DeepMind researchers propose Naturalized Execution Tuning (NExT): a self-training machine learning technique that significantly improves LLM's ability to reason about code execution

Screenshot 2024-04-26 at 3.08.49 PM — https://arxiv.org/abs/2404.14662

Understanding and reasoning about program execution is an important skill for developers and is often applied during tasks such as debugging and code repair. Traditionally, developers mentally simulate code execution or use debugging tools to identify and fix errors. Despite their sophistication, large-scale language models (LLMs) trained on code have struggled to grasp deeper semantic aspects of program execution beyond the superficial textual representation of code. I did. This limitation often impacts the performance of complex software engineering tasks, such as program repair, where understanding a program's execution flow is essential.

Existing research on AI-driven software development includes several frameworks and models that focus on enhancing code execution inference. Notable examples include specialized neural architectures such as CrossBeam, which leverages the execution state of sequence-to-sequence models, and instruction-pointer attention graph neural networks. Other approaches, such as the differentiable Forth interpreter and Scratchpad, integrate execution traces directly into model training to improve program synthesis and debugging capabilities.
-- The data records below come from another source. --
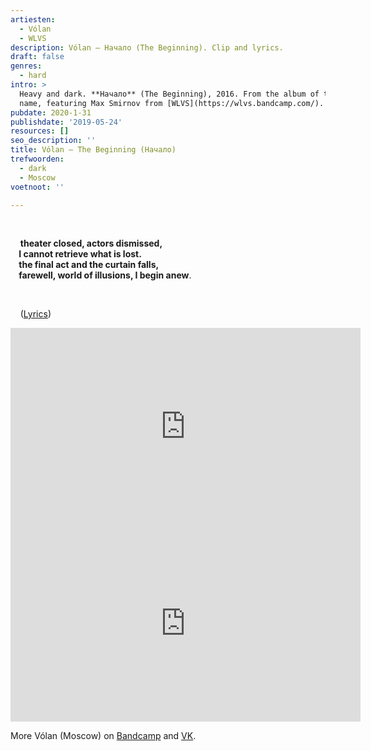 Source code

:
 ```yaml
---
artiesten:
  - Vólan
  - WLVS
description: Vólan – Начало (The Beginning). Clip and lyrics.
draft: false
genres:
  - hard
intro: >
  Heavy and dark. **Начало** (The Beginning), 2016. From the album of the same
  name, featuring Max Smirnov from [WLVS](https://wlvs.bandcamp.com/).
pubdate: 2020-1-31
publishdate: '2019-05-24'
resources: []
seo_description: ''
title: Vólan – The Beginning (Начало)
trefwoorden:
  - dark
  - Moscow
voetnoot: ''

---
```


<br/>

&nbsp; &nbsp; **theater closed, actors dismissed,  
&nbsp; &nbsp; I cannot retrieve what is lost.  
&nbsp; &nbsp; the final act and the curtain falls,  
&nbsp; &nbsp; farewell, world of illusions, I begin anew**. 

<br/>

&nbsp; &nbsp; ([Lyrics](https://volanband.bandcamp.com/track/wlvs))

<iframe width="560" height="315" src="https://www.youtube.com/embed/nu7jXwkW690" frameborder="0" allow="accelerometer; autoplay; encrypted-media; gyroscope; picture-in-picture" allowfullscreen></iframe>

<iframe width="560" height="315" src="https://www.youtube.com/embed/Q04XAWNuEUM" frameborder="0" allow="accelerometer; autoplay; clipboard-write; encrypted-media; gyroscope; picture-in-picture" allowfullscreen></iframe>

<br/>

More Vólan (Moscow) on [Bandcamp](https://volanband.bandcamp.com/album/-) and [VK](https://vk.com/volanband).

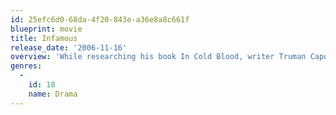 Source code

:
 ```yaml
---
id: 25efc6d0-68da-4f20-843e-a36e8a8c661f
blueprint: movie
title: Infamous
release_date: '2006-11-16'
overview: 'While researching his book In Cold Blood, writer Truman Capote develops a close relationship with convicted murderers Dick Hickock and Perry Smith.'
genres:
  -
    id: 18
    name: Drama
---
```


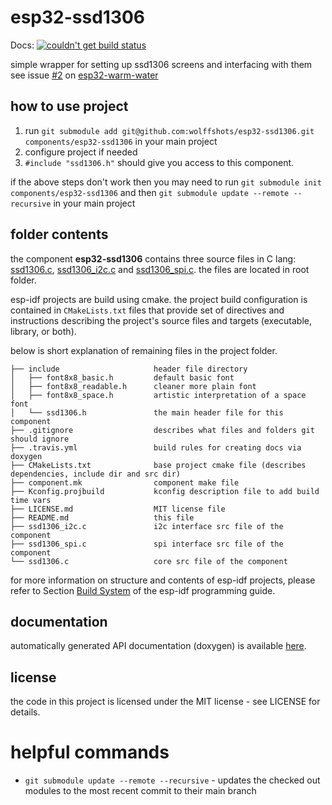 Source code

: # esp32-ssd1306
Docs: [![couldn't get build status](https://api.travis-ci.com/wolffshots/esp32-ssd1306.svg?branch=main "Current doc build status")](https://wolffshots.github.io/esp32-ssd1306/index.html)

simple wrapper for setting up ssd1306 screens and interfacing with them
see issue [#2](https://github.com/wolffshots/esp32-warm-water/issues/2) on [esp32-warm-water](https://github.com/wolffshots/esp32-warm-water/)

## how to use project

1. run ```git submodule add git@github.com:wolffshots/esp32-ssd1306.git components/esp32-ssd1306``` in your main project
2. configure project if needed
3. ```#include "ssd1306.h"``` should give you access to this component.

if the above steps don't work then you may need to run ```git submodule init components/esp32-ssd1306``` 
and then ```git submodule update --remote --recursive``` in your main project

## folder contents

the component **esp32-ssd1306** contains three source files in C lang: [ssd1306.c](ssd1306.c), [ssd1306_i2c.c](ssd1306_i2c.c) and [ssd1306_spi.c](ssd1306_spi.c). the files are located in root folder.

esp-idf projects are build using cmake. the project build configuration is contained in `CMakeLists.txt` files that provide set of directives and instructions describing the project's source files and targets (executable, library, or both). 

below is short explanation of remaining files in the project folder.

```
├── include                     header file directory
│   ├── font8x8_basic.h         default basic font
│   ├── font8x8_readable.h      cleaner more plain font
│   ├── font8x8_space.h         artistic interpretation of a space font
│   └── ssd1306.h               the main header file for this component
├── .gitignore                  describes what files and folders git should ignore
├── .travis.yml                 build rules for creating docs via doxygen
├── CMakeLists.txt              base project cmake file (describes dependencies, include dir and src dir)
├── component.mk                component make file
├── Kconfig.projbuild           kconfig description file to add build time vars
├── LICENSE.md                  MIT license file
├── README.md                   this file
├── ssd1306_i2c.c               i2c interface src file of the component
├── ssd1306_spi.c               spi interface src file of the component
└── ssd1306.c                   core src file of the component
```

for more information on structure and contents of esp-idf projects, please refer to Section [Build System](https://docs.espressif.com/projects/esp-idf/en/latest/esp32/api-guides/build-system.html) of the esp-idf programming guide.

## documentation

automatically generated API documentation (doxygen) is available [here](https://wolffshots.github.io/esp32-ssd1306/index.html).

## license

the code in this project is licensed under the MIT license - see LICENSE for details.

# helpful commands
- ```git submodule update --remote --recursive``` - updates the checked out modules to the most recent commit to their main branch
These methods focus on both the process of execution and the dynamic state within the programming environment, paving the way for advanced reasoning about code.
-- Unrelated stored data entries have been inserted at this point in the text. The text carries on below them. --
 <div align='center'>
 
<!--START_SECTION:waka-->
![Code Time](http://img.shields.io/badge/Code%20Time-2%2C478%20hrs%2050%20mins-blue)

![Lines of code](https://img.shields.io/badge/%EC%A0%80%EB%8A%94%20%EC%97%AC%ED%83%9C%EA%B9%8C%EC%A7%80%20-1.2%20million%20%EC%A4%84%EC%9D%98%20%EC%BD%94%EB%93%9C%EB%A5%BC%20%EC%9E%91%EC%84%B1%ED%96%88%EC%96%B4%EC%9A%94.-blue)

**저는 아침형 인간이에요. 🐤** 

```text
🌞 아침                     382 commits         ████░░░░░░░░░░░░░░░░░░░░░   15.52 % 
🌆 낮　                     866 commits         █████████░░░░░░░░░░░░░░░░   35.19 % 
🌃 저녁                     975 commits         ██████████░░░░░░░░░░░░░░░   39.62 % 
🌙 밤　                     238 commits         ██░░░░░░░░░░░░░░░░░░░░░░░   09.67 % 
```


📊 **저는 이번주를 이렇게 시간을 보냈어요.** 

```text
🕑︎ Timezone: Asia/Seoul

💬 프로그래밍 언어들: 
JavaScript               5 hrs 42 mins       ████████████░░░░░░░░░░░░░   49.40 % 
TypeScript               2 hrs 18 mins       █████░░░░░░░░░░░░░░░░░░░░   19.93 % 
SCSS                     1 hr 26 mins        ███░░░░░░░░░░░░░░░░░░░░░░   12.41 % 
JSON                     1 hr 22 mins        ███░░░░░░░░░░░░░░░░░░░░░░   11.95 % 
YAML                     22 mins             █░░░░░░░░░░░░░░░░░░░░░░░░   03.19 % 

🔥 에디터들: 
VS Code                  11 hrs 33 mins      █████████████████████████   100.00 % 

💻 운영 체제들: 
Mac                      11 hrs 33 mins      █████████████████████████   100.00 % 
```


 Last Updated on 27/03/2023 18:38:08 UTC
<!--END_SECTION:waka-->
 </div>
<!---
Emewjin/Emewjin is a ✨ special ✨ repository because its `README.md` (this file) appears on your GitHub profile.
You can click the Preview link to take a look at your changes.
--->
Researchers from Google DeepMind, Yale University, and the University of Illinois propose NExT, which introduces a new approach by teaching LLMs how to interpret and use execution traces, enabling more nuanced inferences about program behavior at runtime. I'll make it. This method stands out because it incorporates detailed runtime data directly into model training, facilitating semantic understanding of the code. By embedding execution traces as inline comments, NExT gives models access to important context that is often overlooked by traditional training methods, providing a more accurate basis for generated code fixes and making them more accurate than actual code. It will be based on execution.
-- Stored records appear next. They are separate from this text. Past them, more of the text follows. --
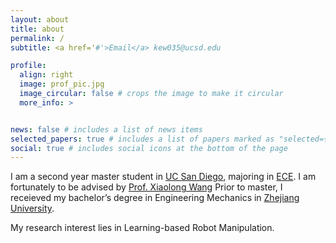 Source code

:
 ```yaml
---
layout: about
title: about
permalink: /
subtitle: <a href='#'>Email</a> kew035@ucsd.edu

profile:
  align: right
  image: prof_pic.jpg
  image_circular: false # crops the image to make it circular
  more_info: >


news: false # includes a list of news items
selected_papers: true # includes a list of papers marked as "selected={true}"
social: true # includes social icons at the bottom of the page
---
```


I am a second year master student in [UC San Diego](https://ucsd.edu/), majoring in [ECE](https://www.ece.ucsd.edu/). I am fortunately to be advised by [Prof. Xiaolong Wang](https://xiaolonw.github.io/index.html) Prior to master, I receieved my bachelor’s degree in Engineering Mechanics in [Zhejiang University](https://www.zju.edu.cn/english/).

My research interest lies in Learning-based Robot Manipulation. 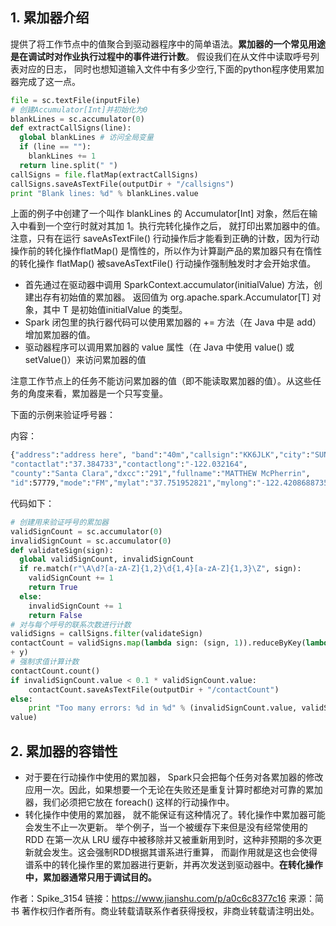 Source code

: ## 1. 累加器介绍

​		提供了将工作节点中的值聚合到驱动器程序中的简单语法。**累加器的一个常见用途是在调试时对作业执行过程中的事件进行计数**。 假设我们在从文件中读取呼号列表对应的日志， 同时也想知道输入文件中有多少空行,下面的python程序使用累加器完成了这一点。

```python
file = sc.textFile(inputFile)
# 创建Accumulator[Int]并初始化为0
blankLines = sc.accumulator(0)
def extractCallSigns(line):
  global blankLines # 访问全局变量
  if (line == ""):
    blankLines += 1
  return line.split(" ")
callSigns = file.flatMap(extractCallSigns)
callSigns.saveAsTextFile(outputDir + "/callsigns")
print "Blank lines: %d" % blankLines.value
```

上面的例子中创建了一个叫作 blankLines 的 Accumulator[Int] 对象，然后在输入中看到一个空行时就对其加 1。执行完转化操作之后， 就打印出累加器中的值。注意，只有在运行 saveAsTextFile() 行动操作后才能看到正确的计数，因为行动操作前的转化操作flatMap() 是惰性的，所以作为计算副产品的累加器只有在惰性的转化操作 flatMap() 被saveAsTextFile() 行动操作强制触发时才会开始求值。

- 首先通过在驱动器中调用 SparkContext.accumulator(initialValue) 方法，创建出存有初始值的累加器。 返回值为 org.apache.spark.Accumulator[T] 对象，其中 T 是初始值initialValue 的类型。
- Spark 闭包里的执行器代码可以使用累加器的 += 方法（在 Java 中是 add）增加累加器的值。
- 驱动器程序可以调用累加器的 value 属性（在 Java 中使用 value() 或 setValue()）来访问累加器的值

注意工作节点上的任务不能访问累加器的值（即不能读取累加器的值）。从这些任务的角度来看，累加器是一个只写变量。

 下面的示例来验证呼号器：

 内容：

```bash
{"address":"address here", "band":"40m","callsign":"KK6JLK","city":"SUNNYVALE",
"contactlat":"37.384733","contactlong":"-122.032164",
"county":"Santa Clara","dxcc":"291","fullname":"MATTHEW McPherrin",
"id":57779,"mode":"FM","mylat":"37.751952821","mylong":"-122.4208688735",...}
```



代码如下：

```python
# 创建用来验证呼号的累加器
validSignCount = sc.accumulator(0)
invalidSignCount = sc.accumulator(0)
def validateSign(sign):
  global validSignCount, invalidSignCount
  if re.match(r"\A\d?[a-zA-Z]{1,2}\d{1,4}[a-zA-Z]{1,3}\Z", sign):
    validSignCount += 1
    return True
  else:
    invalidSignCount += 1
    return False
# 对与每个呼号的联系次数进行计数
validSigns = callSigns.filter(validateSign)
contactCount = validSigns.map(lambda sign: (sign, 1)).reduceByKey(lambda (x, y): x
+ y)
# 强制求值计算计数
contactCount.count()
if invalidSignCount.value < 0.1 * validSignCount.value:
    contactCount.saveAsTextFile(outputDir + "/contactCount")
else:
    print "Too many errors: %d in %d" % (invalidSignCount.value, validSignCount.
value)
```



## 2. 累加器的容错性

- 对于要在行动操作中使用的累加器， Spark只会把每个任务对各累加器的修改应用一次。因此，如果想要一个无论在失败还是重复计算时都绝对可靠的累加器，我们必须把它放在 foreach() 这样的行动操作中。
- 转化操作中使用的累加器， 就不能保证有这种情况了。转化操作中累加器可能会发生不止一次更新。 举个例子，当一个被缓存下来但是没有经常使用的 RDD 在第一次从 LRU 缓存中被移除并又被重新用到时，这种非预期的多次更新就会发生。这会强制RDD根据其谱系进行重算， 而副作用就是这也会使得谱系中的转化操作里的累加器进行更新，并再次发送到驱动器中。**在转化操作中，累加器通常只用于调试目的。**



作者：Spike_3154
链接：https://www.jianshu.com/p/a0c6c8377c16
来源：简书
著作权归作者所有。商业转载请联系作者获得授权，非商业转载请注明出处。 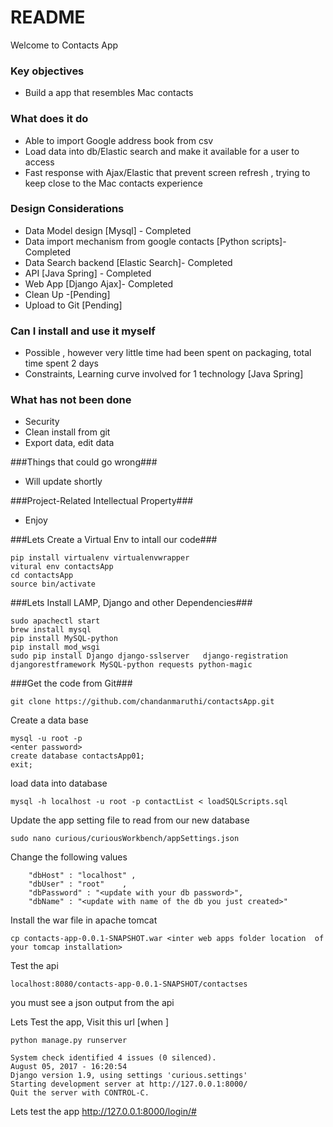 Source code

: # README #

Welcome to Contacts App

### Key objectives ###

* Build a app that resembles Mac contacts

### What does it do  ###
*  Able to import Google address book from csv
*  Load data into db/Elastic search and make it available for a user to access
*  Fast response with Ajax/Elastic that prevent screen refresh , trying to keep close to the Mac contacts experience

### Design Considerations  ###

*  Data Model design [Mysql] - Completed
*  Data import mechanism from google contacts [Python scripts]- Completed
*  Data Search backend [Elastic Search]- Completed
*  API  [Java Spring] - Completed
*  Web App [Django Ajax]- Completed
*  Clean Up -[Pending]
*  Upload to Git [Pending]

### Can I install and use it myself ###

* Possible , however very little time had been spent on packaging, total time spent 2 days
* Constraints, Learning curve involved for 1 technology [Java Spring]

### What has not been done  ###
* Security
* Clean install from git
* Export data, edit data

###Things that could go wrong###
* Will update shortly

###Project-Related Intellectual Property###
* Enjoy






###Lets Create a Virtual Env to intall our code###
```
pip install virtualenv virtualenvwrapper
vitural env contactsApp
cd contactsApp
source bin/activate
```

###Lets Install LAMP, Django and other Dependencies###
```
sudo apachectl start
brew install mysql
pip install MySQL-python
pip install mod_wsgi
sudo pip install Django django-sslserver   django-registration djangorestframework MySQL-python requests python-magic
```

###Get the code from Git###
```
git clone https://github.com/chandanmaruthi/contactsApp.git
```

Create a data base
```
mysql -u root -p
<enter password>
create database contactsApp01;
exit;
```

load data into database
```
mysql -h localhost -u root -p contactList < loadSQLScripts.sql 
```

Update the app setting file to read from our new database

```
sudo nano curious/curiousWorkbench/appSettings.json
```

Change the following values
```
    "dbHost" : "localhost" ,
    "dbUser" : "root"    ,
    "dbPassword" : "<update with your db password>",
    "dbName" : "<update with name of the db you just created>"
```    


Install the war file in apache tomcat
```
cp contacts-app-0.0.1-SNAPSHOT.war <inter web apps folder location  of your tomcap installation>

```
Test the api
```
localhost:8080/contacts-app-0.0.1-SNAPSHOT/contactses
```
you must see a json output from the api

Lets Test the app, Visit this url [when ]

```
python manage.py runserver  
```

```
System check identified 4 issues (0 silenced).
August 05, 2017 - 16:20:54
Django version 1.9, using settings 'curious.settings'
Starting development server at http://127.0.0.1:8000/
Quit the server with CONTROL-C.
```

Lets test the app
http://127.0.0.1:8000/login/#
The NExT methodology utilizes a self-training loop to improve the model's ability to generate action-aware rationale. First, the execution traces are synthesized into a dataset using the proposed code modifications. Each trace details the state of variables and their changes during execution. This method uses Google's PaLM 2 model to assess performance on tasks such as program repair, and iterative iterations significantly improve the model's accuracy. The dataset includes Mbpp-R and HumanEval Fix-Plus, benchmarks designed to test programming skills and error correction in code. This method of iterative learning and synthetic dataset generation focuses on actually improving the programming capabilities of LLM without requiring extensive manual annotation.

Significant improvements in program repair tasks demonstrate the effectiveness of NExT. Applying the NExT technique, the PaLM 2 model achieved an absolute fixed-rate increase of 26.1% on the Mbpp-R dataset and an absolute improvement of 14.3% on HumanEval Fix-Plus. These results demonstrate a significant improvement in the model's ability to accurately diagnose and correct programming errors. Additionally, the quality of the rationale generated by the model, which is essential for explaining code fixes, has significantly improved, as evidenced by automated metrics and human evaluation.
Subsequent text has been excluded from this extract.